[Data to process — start]

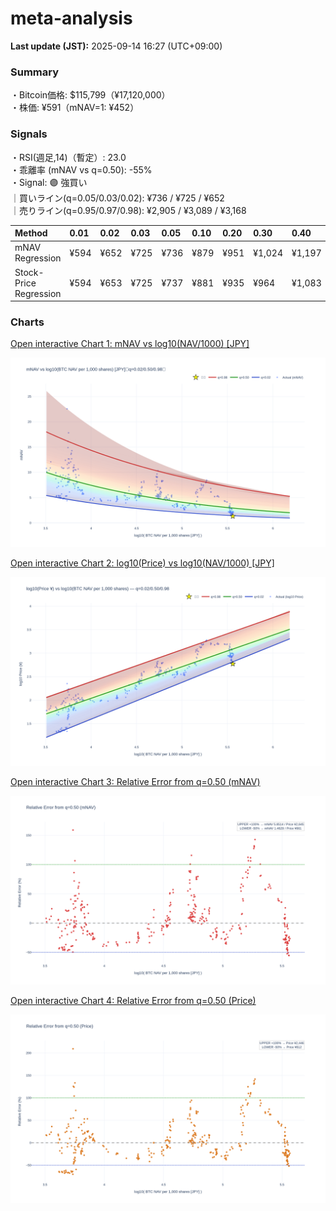 # meta-analysis


<!--REPORT:START-->
**Last update (JST):** 2025-09-14 16:27 (UTC+09:00)

### Summary
・Bitcoin価格: $115,799（¥17,120,000）  
・株価: ¥591（mNAV=1: ¥452）

### Signals
・RSI(週足,14)（暫定）: 23.0  
・乖離率 (mNAV vs q=0.50): -55%  
・Signal: 🟣 強買い  
｜買いライン(q=0.05/0.03/0.02): ¥736 / ¥725 / ¥652  
｜売りライン(q=0.95/0.97/0.98): ¥2,905 / ¥3,089 / ¥3,168

| Method                 | 0.01   | 0.02   | 0.03   | 0.05   | 0.10   | 0.20   | 0.30   | 0.40   | 0.50   | 0.60   | 0.70   | 0.80   | 0.90   | 0.95   | 0.97   | 0.98   | 0.99   |
|:-----------------------|:-------|:-------|:-------|:-------|:-------|:-------|:-------|:-------|:-------|:-------|:-------|:-------|:-------|:-------|:-------|:-------|:-------|
| mNAV Regression        | ¥594   | ¥652   | ¥725   | ¥736   | ¥879   | ¥951   | ¥1,024 | ¥1,197 | ¥1,322 | ¥1,485 | ¥1,696 | ¥2,157 | ¥2,723 | ¥2,905 | ¥3,089 | ¥3,168 | ¥3,136 |
| Stock-Price Regression | ¥594   | ¥653   | ¥725   | ¥737   | ¥881   | ¥935   | ¥964   | ¥1,083 | ¥1,223 | ¥1,304 | ¥1,520 | ¥2,045 | ¥2,412 | ¥2,725 | ¥2,813 | ¥2,851 | ¥2,922 |

### Charts
[Open interactive Chart 1: mNAV vs log10(NAV/1000) [JPY]](https://tkzm240.github.io/meta-analysis/fig1.html)

![fig1](assets/fig1.png)

[Open interactive Chart 2: log10(Price) vs log10(NAV/1000) [JPY]](https://tkzm240.github.io/meta-analysis/fig2.html)

![fig2](assets/fig2.png)

[Open interactive Chart 3: Relative Error from q=0.50 (mNAV)](https://tkzm240.github.io/meta-analysis/fig3.html)

![fig3](assets/fig3.png)

[Open interactive Chart 4: Relative Error from q=0.50 (Price)](https://tkzm240.github.io/meta-analysis/fig4.html)

![fig4](assets/fig4.png)
<!--REPORT:END-->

[Data to process — finish]

**Exercise description**
Set apart and copy each line of the records that holds the word "Relative".

**Completed exercise**
[Open interactive Chart 3: Relative Error from q=0.50 (mNAV)](https://tkzm240.github.io/meta-analysis/fig3.html)
[Open interactive Chart 4: Relative Error from q=0.50 (Price)](https://tkzm240.github.io/meta-analysis/fig4.html)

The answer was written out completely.